As duas informações, caídas assim de chofre, deixaram-me realmente irritado,
embora não fosse nada que eu realmente não estivesse à espera. Desde que
descobri que a Bibliotheca Alexandrina só abre às 11h - inclusive para os
estudantes - e fecha às 16h… Ai ai… (permitam-me o suspiro e a interjeição),
serviço público, onde paras….
Ora, o facto da
pirâmide de Khufu só abrir ao meio-dia, e não o preço, que eu estava e continuo
disposto a pagar (embora me enoje profundamente este odor pestilento de apego
ao lucro e de falta de consideração de sentido de serviço público que senti em muitos
museus e locais históricos que visitei), levou-me infelizmente a ter de
desistir, por esse dia, da minha pretensão de visitar o seu interior. Isto
porque o meu condutor (o do hotel), que supostamente estava contratado até às
15h, só estava afinal disponível até às 13h (às 15h, disse-me ele depois
daquela peripécia com o amigo dele, seria para estar já no hotel, sendo que
teríamos de contar com uma hora pelo menos de viagem de volta ao Cairo; curioso
como de repente ficou cheio de pressa…). Não percebi muito bem aquela conversa,
mas aceitei porque não queria correr o risco de voltar depois das 13h e não ter
boleia. E como provavelmente só entraria na Grande Pirâmide depois do meio-dia,
e a visita talvez demorasse uma hora ou mais, tive mesmo de desistir, para
minha frustração.
Foi aí que
surgiu o dilema que me levou a deixar cair a viagem a Luxor. Ou voltava ao
Cairo para completar a minha visita ao Planalto (i.e., entrar na pirâmide de
Khufu), ou gastava três dias em Luxor. Decidi por voltar ao Planalto (a esta
hora, devido à circunstância que não escolhi de ter de mudar de casa [que durou
três dias porque implicou, na verdade, duas mudanças], e a todo o cansaço e processo
de readaptação e reorientação mental associados, não é certo ainda se voltarei
a Guiza), o que associado àquela situação que referi de não estar certo de ter
bilhete para voltar de Luxor, me convenceu definitivamente a desistir da
viagem.
Dizia eu há
quatro parágrafos que depois da visita ao recinto da esfinge me lancei
novamente a subir o Planalto em direção às pirâmides, e que estava decidido a
fazer aquilo tudo sozinho. Um entre os muitos cameleiros por que passei, um
homem baixo e magro que me pareceu de idade avançada, de túnica cinza e
turbante branco do deserto a fazer lembrar um beduíno, atirou-me uma proposta
para fazer a volta panorâmica a camelo por 100 libras (ou algo
parecido); e ao perceber que eu não respondia e continuava a andar, foi
baixando para 50, depois para 30, depois para 10…
Apiedei-me com
aquilo. A facilidade com que o homem baixou o preço, sem necessidade sequer de
regateio, como quem implora… Ajudou o facto de eu ter começado a perceber que
subir o Planalto a penantes, com aquele sol, ia ser bem mais difícil do que eu
pensava inicialmente. Aproximei-me do homem; perguntei-lhe se fazia a volta
panorâmica por 30 libras .
Respondeu quase de imediato que sim, e que feliz ficou! Há ali muita
concorrência, e deve ser difícil para ele conseguir tirar trabalho aos
cameleiros e cavaleiros mais novos que por ali abundam em grandes quantidades.

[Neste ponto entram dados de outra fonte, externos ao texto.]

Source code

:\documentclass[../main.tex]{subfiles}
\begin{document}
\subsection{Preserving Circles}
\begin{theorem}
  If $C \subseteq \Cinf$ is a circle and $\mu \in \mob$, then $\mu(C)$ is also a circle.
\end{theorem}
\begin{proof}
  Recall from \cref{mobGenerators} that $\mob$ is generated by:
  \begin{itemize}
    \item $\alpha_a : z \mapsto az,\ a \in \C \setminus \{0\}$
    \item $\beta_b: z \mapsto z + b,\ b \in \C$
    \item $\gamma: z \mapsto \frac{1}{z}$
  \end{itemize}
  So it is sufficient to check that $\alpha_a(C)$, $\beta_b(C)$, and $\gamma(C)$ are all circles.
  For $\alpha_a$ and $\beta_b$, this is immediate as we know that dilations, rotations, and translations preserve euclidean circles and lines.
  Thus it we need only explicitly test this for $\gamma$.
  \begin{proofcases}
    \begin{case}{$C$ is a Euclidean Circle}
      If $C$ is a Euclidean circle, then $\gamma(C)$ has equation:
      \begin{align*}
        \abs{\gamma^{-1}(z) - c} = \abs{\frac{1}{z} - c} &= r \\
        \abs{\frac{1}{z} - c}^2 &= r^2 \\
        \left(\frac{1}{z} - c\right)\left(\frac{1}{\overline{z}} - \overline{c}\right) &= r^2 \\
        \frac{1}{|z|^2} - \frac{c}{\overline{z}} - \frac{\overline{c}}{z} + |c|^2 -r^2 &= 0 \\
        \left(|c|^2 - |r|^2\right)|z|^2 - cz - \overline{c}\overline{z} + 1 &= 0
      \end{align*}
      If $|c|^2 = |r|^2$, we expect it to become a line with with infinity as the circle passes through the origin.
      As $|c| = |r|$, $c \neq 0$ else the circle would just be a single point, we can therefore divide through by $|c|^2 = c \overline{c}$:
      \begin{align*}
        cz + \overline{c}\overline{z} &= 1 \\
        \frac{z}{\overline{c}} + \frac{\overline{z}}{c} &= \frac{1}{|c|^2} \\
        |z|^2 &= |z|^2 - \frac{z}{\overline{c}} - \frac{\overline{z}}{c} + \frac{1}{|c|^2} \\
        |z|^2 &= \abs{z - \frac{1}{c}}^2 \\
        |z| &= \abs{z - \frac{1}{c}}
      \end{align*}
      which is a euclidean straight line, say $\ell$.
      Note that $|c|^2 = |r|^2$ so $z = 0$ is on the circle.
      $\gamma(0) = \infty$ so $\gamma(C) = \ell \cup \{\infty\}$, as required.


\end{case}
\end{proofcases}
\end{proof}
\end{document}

Em todo o percurso a camelo, que durou entre hora a hora e meia (a mim
pareceram-me 20 minutos), o pobre homem não parava de dizer “If you´re happy,
I´m happy!”. E eu estava realmente “happy”, esfusiante como uma criança num
parque de diversões, feliz pelo privilégio de poder contemplar aquelas maravilhosas
montanhas humanas de tão perto, bem sentado e descansado nas costas de um
camelo. É realmente um privilégio, a experiência de uma vida!
Seguimos sempre
a passo lento, em silêncio, eu encavalitado no animal (encamelitado, para ser
mais rigoroso), e Mahmoud apeado à frente, a guiá-lo.
E naquele
silêncio extraordinário do deserto, que força ganham aqueles gigantes, como, como
eles falam, como eles enchem o silêncio com a sua presença monumental, com a
sua majestade, com o seu mistério! É como se o silêncio e a imensa uniformidade
árida do deserto amplificassem mil vezes, por contraste, de um modo quase gritante,
o caráter alienado, estranho, radicalmente improvável daquelas montanhas quase perfeitas;
como se positivamente não devessem estar ali, mas no entanto estando ali,
incontornáveis, impondo-se como anomalias misteriosas, testemunhas silenciosas
mas extremamente eloquentes da realização efetiva, algures num passado muito
distante, de qualquer coisa muito grande e elevada, em nome de um propósito igualmente
elevado, por mãos humanas (o mais provável), a uma escala e num nível de
perfeição que explodem com todas as cronologias e teorias históricas oficiais,
e que falam de propósitos e finalidades da vida humana que desafiam
radicalmente a mentalidade utilitária e materialista predominante no nosso
tempo.
Tudo aquilo
electriza, inspira, eleva. Se por um lado nos sentimos pequeninos - em especial
se estivermos muito perto, por ex., da Grande Pirâmide -, por outro sentimo-nos
elevados à sua grandeza, inspirados por ela, só por olhar. Sentimos que aquilo
também fala de nós, e fala para nós, quem sabe das nossas próprias
possibilidades humanas insuspeitas, da grandeza e profundidade da nossa
consciência, da nossa vontade, da nossa humanidade. Com a atitude e o olhar
certos, sentimos realmente que somos do tamanho do que vemos, e não do tamanho
da nossa altura, como dizia o Pessoa.
Chegados ao cimo
da estrada, começamos por fazer uma pequena paragem para tirar uma foto com a
Grande Pirâmide à direita, em plano de fundo (foi Mahmoud que decidiu e
insistiu; ele fazia questão que eu tirasse “good pictures” ). De seguida
dirigimo-nos para lá – eu estava impaciente por chegar perto da misteriosa
“Pirâmide de Khufu”, a maior e a mais antiga das “três grandes”, e a única das
sete maravilhas do mundo antigo que ainda resiste.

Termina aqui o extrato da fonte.